The researchers, who described their groundbreaking technique in the U.S. journal Cell Stem Cell, then successfully used the functional sperm cells to produce healthy mouse offspring, which went on to give birth to the next generation.
"We established a robust, stepwise approach that recapitulates the formation of functional sperm-like cells in a dish," co-senior study author Jiahao Sha of Nanjing Medical University said in a statement. "So we think that it holds tremendous promise for treating male infertility."
Co-senior study auhtor XiaoYang Zhao of the Institute of Zoology at the Chinese Academy of Sciences, however, noted that before this technique is translated to the clinic, possible risks and species differences between mice and humans must be fully studied.
"Therefore, it's too early to discuss the technique's clinical use now," Zhao said in an email to Xinhua.
Infertility affects up to 15 percent of couples, and about one-third of cases can be traced to the man.
One major cause of male infertility is the failure of precursor germ cells in the testes to undergo a type of cell division called meiosis to form functional sperm cells, the researchers said.

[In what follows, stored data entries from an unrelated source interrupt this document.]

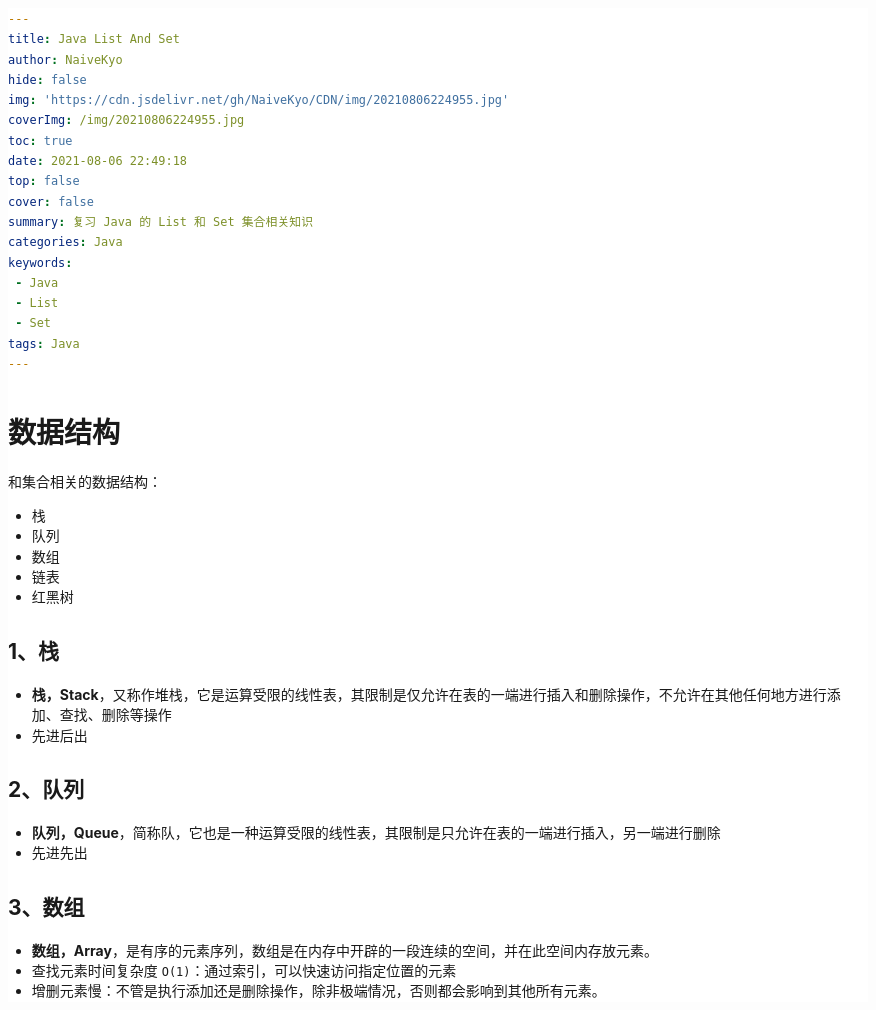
 ```yaml
---
title: Java List And Set
author: NaiveKyo
hide: false
img: 'https://cdn.jsdelivr.net/gh/NaiveKyo/CDN/img/20210806224955.jpg'
coverImg: /img/20210806224955.jpg
toc: true
date: 2021-08-06 22:49:18
top: false
cover: false
summary: 复习 Java 的 List 和 Set 集合相关知识
categories: Java
keywords: 
 - Java
 - List
 - Set
tags: Java
---
```


# 数据结构

和集合相关的数据结构：

- 栈
- 队列
- 数组
- 链表
- 红黑树



## 1、栈

- **栈，Stack**，又称作堆栈，它是运算受限的线性表，其限制是仅允许在表的一端进行插入和删除操作，不允许在其他任何地方进行添加、查找、删除等操作
- 先进后出



## 2、队列

- **队列，Queue**，简称队，它也是一种运算受限的线性表，其限制是只允许在表的一端进行插入，另一端进行删除
- 先进先出



## 3、数组

- **数组，Array**，是有序的元素序列，数组是在内存中开辟的一段连续的空间，并在此空间内存放元素。
- 查找元素时间复杂度 `O(1)`：通过索引，可以快速访问指定位置的元素
- 增删元素慢：不管是执行添加还是删除操作，除非极端情况，否则都会影响到其他所有元素。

Several studies have reported the successful generation of precursor germ cells from stem cells, but the precursors then had to be injected the tests of sterile mice in order to create mature sperm.
In the new study, Sha teamed up with co-senior study authors XiaoYang Zhao and Qi Zhou of the Institute of Zoology to develop a stem cell-based method that fully recapitulates meiosis and produces functional sperm-like cells.
The first step was to expose mouse embryonic stem cells (ESCs) to a chemical cocktail, which coaxed the ESCs to turn into primordial germ cells.
Next, the researchers mimicked the natural tissue environment of these precursor germ cells by exposing them to testicular cells as well as sex hormones such as testosterone.
Under these biologically relevant conditions, the ESC-derived primordial germ cells underwent complete meiosis, resulting in sperm-like cells with key features of meiosis, including correct nuclear DNA and chromosomal content.
Finally, the researchers injected these sperm-like cells into mouse egg cells and transferred the embryos into female mice and found these embryos developed normally and gave rise to healthy, fertile offspring.
In future studies, the researchers planned to test their approach in other animals such as primates in anticipation of human studies.
"If proven to be safe and effective in humans, our platform could potentially generate fully functional sperm for artificial insemination or in vitro fertilization techniques," Sha said. "Because currently available treatments do not work for many couples, we hope that our approach could substantially improve success rates for male infertility."
Several U.S. experts, including Professor Kyle Orwig of the University of Pittsburgh, Assistant Professor Vittorio Sebastiano of the Stanford School of Medicine and Professor Peter Donovan of the University of California, Irvine, who were not involved in the study, called the results "landmark," "a milestone in the (stem cell) field" or "a significant advance" in understanding sperm development and production.
These experts also said they thought that the technique could be adapted in the future using induced pluripotent stem cells (iPSCs), which act much like embryonic stem cells but are created from skin cells, in order to circumvent most of the ethical concerns related to the requirement to use embryos.
"Someday and under some circumstances, germline gene therapy might gain acceptance," Orwig said in a statement. "If that occurs, iPSCs (not ESCs) could be an outstanding vehicle for correcting infertility-causing genetic defects before differentiation to germ-like cells."